_What the exercise asks_
Using the listing below, work out how many lines include the word "order". Only the number is to be given.

----

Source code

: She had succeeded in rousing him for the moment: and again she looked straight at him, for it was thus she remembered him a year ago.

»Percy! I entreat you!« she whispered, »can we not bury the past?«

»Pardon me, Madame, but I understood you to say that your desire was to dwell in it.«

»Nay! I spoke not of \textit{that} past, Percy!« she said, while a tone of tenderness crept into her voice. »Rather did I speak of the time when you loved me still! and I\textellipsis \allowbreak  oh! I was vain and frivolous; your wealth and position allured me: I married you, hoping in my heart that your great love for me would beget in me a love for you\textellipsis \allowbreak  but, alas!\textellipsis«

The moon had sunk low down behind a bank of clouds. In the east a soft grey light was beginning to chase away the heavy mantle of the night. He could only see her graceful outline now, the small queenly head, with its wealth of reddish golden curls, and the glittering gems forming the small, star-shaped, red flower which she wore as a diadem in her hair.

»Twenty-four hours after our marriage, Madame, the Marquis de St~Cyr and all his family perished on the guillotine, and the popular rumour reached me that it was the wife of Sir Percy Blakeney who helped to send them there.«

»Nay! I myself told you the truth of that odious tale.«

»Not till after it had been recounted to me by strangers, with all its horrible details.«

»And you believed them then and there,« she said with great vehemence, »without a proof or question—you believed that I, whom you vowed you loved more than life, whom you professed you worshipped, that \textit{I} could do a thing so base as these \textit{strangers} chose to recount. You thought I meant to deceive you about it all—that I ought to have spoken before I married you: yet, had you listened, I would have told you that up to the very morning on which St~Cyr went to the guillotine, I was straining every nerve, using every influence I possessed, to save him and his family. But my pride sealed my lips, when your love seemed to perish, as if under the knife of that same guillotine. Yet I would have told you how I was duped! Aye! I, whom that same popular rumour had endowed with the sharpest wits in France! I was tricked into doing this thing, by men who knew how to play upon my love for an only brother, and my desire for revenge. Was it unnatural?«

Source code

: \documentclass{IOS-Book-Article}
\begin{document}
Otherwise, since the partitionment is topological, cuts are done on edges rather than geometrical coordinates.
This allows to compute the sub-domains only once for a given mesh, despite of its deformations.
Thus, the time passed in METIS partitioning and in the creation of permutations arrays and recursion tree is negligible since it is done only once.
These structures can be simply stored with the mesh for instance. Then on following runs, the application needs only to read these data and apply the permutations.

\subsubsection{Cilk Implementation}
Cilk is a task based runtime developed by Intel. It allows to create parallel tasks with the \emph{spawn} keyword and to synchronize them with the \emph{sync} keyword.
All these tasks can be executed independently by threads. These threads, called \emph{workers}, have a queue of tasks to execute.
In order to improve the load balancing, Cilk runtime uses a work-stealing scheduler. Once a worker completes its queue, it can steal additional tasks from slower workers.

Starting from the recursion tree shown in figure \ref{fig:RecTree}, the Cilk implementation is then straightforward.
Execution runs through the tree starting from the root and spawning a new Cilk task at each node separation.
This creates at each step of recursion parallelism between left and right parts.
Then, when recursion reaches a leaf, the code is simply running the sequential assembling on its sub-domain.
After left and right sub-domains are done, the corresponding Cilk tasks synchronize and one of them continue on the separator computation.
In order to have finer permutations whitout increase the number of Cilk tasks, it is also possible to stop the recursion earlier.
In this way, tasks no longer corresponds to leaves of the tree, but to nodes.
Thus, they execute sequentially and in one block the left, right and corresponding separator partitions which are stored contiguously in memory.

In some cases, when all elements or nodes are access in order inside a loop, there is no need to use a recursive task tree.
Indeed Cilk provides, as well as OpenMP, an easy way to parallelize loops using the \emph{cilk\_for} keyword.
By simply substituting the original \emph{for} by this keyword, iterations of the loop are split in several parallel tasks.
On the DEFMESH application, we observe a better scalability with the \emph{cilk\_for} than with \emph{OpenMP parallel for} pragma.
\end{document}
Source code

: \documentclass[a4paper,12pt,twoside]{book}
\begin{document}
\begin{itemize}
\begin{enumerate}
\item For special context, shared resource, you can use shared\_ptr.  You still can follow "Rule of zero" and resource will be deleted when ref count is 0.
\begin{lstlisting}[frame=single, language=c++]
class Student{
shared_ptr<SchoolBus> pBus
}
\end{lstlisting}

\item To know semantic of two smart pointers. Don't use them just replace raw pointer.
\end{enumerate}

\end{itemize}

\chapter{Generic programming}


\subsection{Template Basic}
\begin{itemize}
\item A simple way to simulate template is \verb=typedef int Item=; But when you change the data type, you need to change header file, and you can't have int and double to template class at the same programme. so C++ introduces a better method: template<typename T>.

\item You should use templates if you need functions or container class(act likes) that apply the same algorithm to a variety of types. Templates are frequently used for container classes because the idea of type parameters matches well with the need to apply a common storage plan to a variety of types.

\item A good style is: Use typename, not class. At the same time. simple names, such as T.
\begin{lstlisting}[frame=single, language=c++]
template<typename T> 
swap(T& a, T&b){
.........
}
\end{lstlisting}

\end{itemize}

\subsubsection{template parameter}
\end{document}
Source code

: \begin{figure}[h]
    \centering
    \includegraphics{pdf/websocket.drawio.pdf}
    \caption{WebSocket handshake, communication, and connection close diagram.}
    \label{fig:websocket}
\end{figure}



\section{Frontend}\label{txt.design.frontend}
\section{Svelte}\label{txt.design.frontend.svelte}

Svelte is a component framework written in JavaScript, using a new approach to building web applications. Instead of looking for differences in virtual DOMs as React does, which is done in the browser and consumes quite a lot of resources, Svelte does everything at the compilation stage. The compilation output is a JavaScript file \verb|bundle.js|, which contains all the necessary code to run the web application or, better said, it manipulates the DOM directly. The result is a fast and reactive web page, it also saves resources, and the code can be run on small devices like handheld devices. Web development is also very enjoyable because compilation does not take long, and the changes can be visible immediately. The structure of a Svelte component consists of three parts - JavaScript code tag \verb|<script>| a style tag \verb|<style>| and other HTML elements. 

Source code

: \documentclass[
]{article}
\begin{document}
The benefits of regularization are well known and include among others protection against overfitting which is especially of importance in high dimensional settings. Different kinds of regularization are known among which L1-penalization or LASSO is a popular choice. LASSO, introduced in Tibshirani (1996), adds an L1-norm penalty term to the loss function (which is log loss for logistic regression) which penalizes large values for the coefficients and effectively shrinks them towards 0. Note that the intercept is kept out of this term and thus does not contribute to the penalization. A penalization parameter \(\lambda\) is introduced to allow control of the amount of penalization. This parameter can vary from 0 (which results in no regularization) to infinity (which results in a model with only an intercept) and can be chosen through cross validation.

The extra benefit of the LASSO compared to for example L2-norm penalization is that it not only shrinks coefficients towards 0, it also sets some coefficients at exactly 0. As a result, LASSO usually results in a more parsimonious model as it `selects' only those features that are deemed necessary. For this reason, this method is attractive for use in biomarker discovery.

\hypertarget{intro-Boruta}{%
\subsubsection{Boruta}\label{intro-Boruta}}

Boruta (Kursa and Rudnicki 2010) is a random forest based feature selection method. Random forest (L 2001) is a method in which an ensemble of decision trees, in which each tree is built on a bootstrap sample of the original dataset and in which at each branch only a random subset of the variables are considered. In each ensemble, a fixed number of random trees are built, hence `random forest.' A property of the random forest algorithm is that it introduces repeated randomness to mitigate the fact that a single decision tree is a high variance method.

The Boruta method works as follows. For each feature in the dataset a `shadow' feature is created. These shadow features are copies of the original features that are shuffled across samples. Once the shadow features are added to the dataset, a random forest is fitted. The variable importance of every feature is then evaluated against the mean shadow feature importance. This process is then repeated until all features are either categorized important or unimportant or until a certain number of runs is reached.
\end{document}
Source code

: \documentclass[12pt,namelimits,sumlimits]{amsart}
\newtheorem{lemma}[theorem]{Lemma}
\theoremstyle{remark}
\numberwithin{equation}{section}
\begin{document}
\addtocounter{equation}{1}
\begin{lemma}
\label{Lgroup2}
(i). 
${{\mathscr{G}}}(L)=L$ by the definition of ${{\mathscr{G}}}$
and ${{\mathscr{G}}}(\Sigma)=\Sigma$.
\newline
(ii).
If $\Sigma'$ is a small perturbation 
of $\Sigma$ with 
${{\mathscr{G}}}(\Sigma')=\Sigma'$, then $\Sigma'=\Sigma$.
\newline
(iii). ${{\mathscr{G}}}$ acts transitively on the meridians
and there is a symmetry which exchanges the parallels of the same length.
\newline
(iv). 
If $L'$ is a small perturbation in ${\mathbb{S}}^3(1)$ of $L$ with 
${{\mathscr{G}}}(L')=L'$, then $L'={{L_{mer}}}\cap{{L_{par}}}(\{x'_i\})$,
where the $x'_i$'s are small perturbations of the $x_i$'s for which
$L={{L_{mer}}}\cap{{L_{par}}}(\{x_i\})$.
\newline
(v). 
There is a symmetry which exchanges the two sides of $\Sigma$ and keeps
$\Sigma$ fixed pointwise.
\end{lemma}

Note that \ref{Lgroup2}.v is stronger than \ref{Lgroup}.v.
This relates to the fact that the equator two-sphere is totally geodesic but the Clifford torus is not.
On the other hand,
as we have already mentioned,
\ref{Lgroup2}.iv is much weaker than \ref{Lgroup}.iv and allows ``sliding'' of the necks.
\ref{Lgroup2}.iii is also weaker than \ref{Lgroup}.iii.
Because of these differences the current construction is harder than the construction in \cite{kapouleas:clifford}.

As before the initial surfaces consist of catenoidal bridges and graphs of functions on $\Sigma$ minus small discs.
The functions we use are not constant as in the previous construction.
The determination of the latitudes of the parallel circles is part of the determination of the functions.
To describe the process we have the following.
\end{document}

----

_Solution_
3